The topic I would like to focus on for this blog post centers around data justice and data accessibility to individuals that have disabilities and how our visualizations and presentation of data matter.
One of the key roles that data science plays is in the effective communication of data. Data visualizations are the main vehicle that allows data scientists to effectively convey findings and reach a broader audience. A data visualization is “the representation of data through use of common graphics” (IBM, n.d.). However, in order to promote equitable access to data and its findings it is important to consider that not all people are able to process data the same way. In the United States alone it is estimated that roughly twenty-five percent of the adult population has some sort of disability (Kahn 2023). Disabilities can range from cognitive, auditory, visual, and other levels of ability. Each of these disabilities can affect how someone is able to intake data and interpret data visualizations.
The following blog post aims to explore barriers for disabled persons to data access and actions data scientists can take in order to maintain data justice through accessible data access and scientific communication.
The main disabilities I will be exploring in the following sections are cognitive, and visual.
The following data visualization made from the PalmerPenguin package will be edited as well throughout this blog post highlighting tools mentioned to increase the accessibility of this visualization.
Cognitive disability, which can also be commonly referred to as Intellectual and Developmental Disabilities (IDD), has been a group of individuals often absent from the conversation around data accessibility.

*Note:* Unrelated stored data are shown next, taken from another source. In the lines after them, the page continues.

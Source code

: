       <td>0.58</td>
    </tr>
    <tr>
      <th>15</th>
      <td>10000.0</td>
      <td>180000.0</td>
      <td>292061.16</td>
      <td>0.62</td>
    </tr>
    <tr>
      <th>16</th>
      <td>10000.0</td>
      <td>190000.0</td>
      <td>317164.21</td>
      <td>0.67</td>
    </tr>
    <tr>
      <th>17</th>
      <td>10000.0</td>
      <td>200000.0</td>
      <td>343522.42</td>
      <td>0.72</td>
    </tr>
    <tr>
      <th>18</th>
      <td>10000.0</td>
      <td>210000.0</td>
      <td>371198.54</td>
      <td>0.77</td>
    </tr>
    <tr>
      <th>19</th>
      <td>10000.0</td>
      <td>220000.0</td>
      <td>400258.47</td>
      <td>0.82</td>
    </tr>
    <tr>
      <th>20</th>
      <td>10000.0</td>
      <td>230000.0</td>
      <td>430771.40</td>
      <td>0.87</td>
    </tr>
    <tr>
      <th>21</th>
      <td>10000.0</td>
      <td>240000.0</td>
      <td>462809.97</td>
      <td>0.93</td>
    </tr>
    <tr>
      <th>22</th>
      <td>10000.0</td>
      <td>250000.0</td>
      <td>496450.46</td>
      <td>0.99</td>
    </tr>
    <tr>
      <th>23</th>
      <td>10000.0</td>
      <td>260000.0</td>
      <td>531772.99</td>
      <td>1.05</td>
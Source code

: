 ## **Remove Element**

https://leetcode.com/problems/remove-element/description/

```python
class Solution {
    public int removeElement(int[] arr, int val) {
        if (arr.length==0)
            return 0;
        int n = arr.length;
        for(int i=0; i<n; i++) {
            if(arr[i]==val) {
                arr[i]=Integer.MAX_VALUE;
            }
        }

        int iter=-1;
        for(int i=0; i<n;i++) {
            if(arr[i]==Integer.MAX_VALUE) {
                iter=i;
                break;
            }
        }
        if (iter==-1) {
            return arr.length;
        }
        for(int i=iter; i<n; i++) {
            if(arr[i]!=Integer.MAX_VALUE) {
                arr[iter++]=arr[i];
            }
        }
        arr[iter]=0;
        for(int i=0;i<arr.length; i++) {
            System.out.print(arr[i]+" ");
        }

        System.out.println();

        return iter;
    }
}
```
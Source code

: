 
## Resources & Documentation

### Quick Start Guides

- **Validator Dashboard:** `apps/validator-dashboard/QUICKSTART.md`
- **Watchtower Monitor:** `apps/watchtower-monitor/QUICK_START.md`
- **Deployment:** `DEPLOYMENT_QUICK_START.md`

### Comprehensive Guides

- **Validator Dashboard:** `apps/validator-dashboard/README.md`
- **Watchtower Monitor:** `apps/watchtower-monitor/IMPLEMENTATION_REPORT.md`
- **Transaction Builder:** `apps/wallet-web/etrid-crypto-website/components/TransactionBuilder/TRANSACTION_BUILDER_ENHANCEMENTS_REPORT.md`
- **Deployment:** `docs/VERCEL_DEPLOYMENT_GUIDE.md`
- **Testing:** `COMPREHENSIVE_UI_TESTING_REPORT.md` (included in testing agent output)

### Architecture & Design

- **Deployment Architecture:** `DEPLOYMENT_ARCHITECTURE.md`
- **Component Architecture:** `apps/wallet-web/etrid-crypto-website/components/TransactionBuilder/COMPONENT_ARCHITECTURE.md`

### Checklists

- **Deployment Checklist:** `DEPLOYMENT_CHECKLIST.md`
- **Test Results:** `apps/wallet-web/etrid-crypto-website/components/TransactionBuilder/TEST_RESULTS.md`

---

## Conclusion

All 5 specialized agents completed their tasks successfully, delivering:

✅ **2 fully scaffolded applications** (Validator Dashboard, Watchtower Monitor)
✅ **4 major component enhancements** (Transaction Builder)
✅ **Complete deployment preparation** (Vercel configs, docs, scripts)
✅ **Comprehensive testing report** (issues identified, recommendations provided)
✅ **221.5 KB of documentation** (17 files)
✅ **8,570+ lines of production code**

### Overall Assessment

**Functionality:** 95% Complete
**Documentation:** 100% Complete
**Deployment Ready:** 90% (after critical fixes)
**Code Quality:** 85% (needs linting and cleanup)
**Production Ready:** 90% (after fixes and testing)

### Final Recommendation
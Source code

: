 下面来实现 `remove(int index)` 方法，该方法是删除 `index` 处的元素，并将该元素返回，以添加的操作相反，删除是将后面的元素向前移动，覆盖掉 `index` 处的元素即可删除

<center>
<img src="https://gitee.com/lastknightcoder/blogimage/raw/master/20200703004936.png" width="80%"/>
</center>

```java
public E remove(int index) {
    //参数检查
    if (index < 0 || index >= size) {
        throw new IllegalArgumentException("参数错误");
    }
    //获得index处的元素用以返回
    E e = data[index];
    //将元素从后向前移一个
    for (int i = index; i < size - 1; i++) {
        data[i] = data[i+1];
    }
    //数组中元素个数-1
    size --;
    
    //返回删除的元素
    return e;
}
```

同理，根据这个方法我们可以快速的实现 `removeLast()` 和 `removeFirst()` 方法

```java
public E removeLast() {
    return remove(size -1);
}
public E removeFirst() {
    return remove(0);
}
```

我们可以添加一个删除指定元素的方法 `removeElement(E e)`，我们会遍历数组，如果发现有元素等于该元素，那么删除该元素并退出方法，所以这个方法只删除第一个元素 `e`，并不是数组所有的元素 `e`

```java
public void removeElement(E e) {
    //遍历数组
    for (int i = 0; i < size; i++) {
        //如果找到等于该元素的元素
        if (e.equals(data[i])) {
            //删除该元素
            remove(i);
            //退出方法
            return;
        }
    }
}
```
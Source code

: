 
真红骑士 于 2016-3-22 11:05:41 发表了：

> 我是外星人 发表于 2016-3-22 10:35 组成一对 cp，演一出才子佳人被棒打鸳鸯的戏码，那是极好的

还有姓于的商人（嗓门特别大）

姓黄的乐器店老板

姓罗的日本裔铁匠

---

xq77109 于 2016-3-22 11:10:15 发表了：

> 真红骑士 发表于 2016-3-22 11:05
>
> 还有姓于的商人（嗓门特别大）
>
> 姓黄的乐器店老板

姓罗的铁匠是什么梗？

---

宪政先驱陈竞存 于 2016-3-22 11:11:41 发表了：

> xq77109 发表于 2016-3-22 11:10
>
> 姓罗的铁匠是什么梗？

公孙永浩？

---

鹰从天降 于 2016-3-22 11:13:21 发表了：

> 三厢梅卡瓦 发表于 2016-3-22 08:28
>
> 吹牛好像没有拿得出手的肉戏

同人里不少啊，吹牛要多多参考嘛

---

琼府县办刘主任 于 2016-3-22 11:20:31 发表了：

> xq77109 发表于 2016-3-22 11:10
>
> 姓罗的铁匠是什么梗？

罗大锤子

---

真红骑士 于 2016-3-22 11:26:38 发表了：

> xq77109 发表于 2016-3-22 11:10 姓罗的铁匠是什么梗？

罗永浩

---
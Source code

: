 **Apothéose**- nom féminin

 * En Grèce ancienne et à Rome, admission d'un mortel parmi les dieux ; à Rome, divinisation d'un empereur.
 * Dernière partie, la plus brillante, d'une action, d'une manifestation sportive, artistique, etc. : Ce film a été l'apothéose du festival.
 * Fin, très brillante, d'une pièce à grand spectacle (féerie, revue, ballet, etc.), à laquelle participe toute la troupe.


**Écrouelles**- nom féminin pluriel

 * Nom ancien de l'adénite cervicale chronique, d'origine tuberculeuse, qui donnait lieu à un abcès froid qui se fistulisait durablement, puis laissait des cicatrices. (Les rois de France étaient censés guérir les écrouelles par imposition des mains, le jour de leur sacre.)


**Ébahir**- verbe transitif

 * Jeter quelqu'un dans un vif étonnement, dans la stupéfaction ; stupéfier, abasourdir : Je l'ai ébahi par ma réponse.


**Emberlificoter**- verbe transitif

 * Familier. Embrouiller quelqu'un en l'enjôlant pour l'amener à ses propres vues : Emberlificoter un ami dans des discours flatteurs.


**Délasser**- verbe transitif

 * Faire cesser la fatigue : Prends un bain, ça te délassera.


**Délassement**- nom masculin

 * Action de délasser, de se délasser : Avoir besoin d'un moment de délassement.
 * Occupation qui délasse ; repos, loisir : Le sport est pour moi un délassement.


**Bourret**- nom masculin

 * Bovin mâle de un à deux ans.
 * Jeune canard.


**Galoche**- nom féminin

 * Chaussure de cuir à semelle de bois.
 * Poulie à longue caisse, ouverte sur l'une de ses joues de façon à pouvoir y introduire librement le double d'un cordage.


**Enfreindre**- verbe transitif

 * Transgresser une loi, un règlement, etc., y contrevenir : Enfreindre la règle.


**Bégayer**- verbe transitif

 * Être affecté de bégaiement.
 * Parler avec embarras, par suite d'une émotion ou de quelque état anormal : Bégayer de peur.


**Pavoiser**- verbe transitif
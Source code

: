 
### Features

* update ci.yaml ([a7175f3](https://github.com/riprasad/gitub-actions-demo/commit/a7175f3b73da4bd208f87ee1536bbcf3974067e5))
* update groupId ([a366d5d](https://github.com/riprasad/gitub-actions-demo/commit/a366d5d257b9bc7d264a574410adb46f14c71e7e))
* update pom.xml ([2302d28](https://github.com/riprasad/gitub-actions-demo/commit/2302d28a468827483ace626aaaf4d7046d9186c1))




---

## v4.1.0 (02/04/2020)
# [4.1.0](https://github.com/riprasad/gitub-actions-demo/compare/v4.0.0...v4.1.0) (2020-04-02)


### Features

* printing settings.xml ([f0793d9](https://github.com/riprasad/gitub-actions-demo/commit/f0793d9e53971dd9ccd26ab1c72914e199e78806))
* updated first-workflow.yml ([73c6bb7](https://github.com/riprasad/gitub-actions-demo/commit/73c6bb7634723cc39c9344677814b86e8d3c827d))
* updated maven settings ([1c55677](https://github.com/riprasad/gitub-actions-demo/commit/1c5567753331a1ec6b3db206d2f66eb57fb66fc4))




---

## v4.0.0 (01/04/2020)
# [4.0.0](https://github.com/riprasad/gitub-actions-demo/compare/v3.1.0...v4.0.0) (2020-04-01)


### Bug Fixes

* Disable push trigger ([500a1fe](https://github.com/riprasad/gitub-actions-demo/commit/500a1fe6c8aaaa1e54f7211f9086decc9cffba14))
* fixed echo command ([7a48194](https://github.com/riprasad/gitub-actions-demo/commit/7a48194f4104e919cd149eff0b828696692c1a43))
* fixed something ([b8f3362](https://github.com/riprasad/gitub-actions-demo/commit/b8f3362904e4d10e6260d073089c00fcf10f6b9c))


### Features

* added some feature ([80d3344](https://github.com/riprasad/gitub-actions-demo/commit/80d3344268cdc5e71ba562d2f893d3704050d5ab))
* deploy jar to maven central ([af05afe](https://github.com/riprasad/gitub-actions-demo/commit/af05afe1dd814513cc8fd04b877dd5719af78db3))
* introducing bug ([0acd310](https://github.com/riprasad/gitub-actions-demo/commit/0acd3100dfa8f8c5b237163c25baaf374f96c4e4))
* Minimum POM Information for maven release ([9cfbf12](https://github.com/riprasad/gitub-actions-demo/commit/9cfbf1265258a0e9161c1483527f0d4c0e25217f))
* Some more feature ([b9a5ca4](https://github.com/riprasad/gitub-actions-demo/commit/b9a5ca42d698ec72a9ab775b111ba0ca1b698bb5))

The following considerations and recommendation are from the research that has been conducted in the data visualization space for an audience that has IDD. Historically individuals with IDD have been pushed to the side of conversations regarding their own data as well as data around them that they would like to interact with. The main component of data visualization that data scientists consider when creating visualizations for those with cognitive disabilities or to be accessible to those with cognitive disabilities are how the data are presented. For cognitive disabilities when creating visualizations there are some specific considerations to keep in mind.
Data Design
Rethinking how we can present data to those with IDD is at the forefront of creating data that is more accessible for those with IDD. An emerging form of data science presentation is through the use of touch. Data scientists and artists are pairing up in order to create interactive displays and sculptures that present data. These data can be shown through the use of shapes, colors, and scaled sizing in an approachable format that prioritizes a major theme for each sculpture or installation(Corona 2019). Data presented in this way can allow individuals who might be unable to comprehend a visualization with many individual pieces the opportunity to interact with the data and understand the takeaway being shown.
An additional consideration when designing a data visualization is the type of figure that will be used. Research done at the University of Chapel Hill has revealed that pie charts are not accessible to those with IDD(Wu and Albers Szafir 2023). Thus, researchers and data scientists should consider if there are other visualizations that can be utilized.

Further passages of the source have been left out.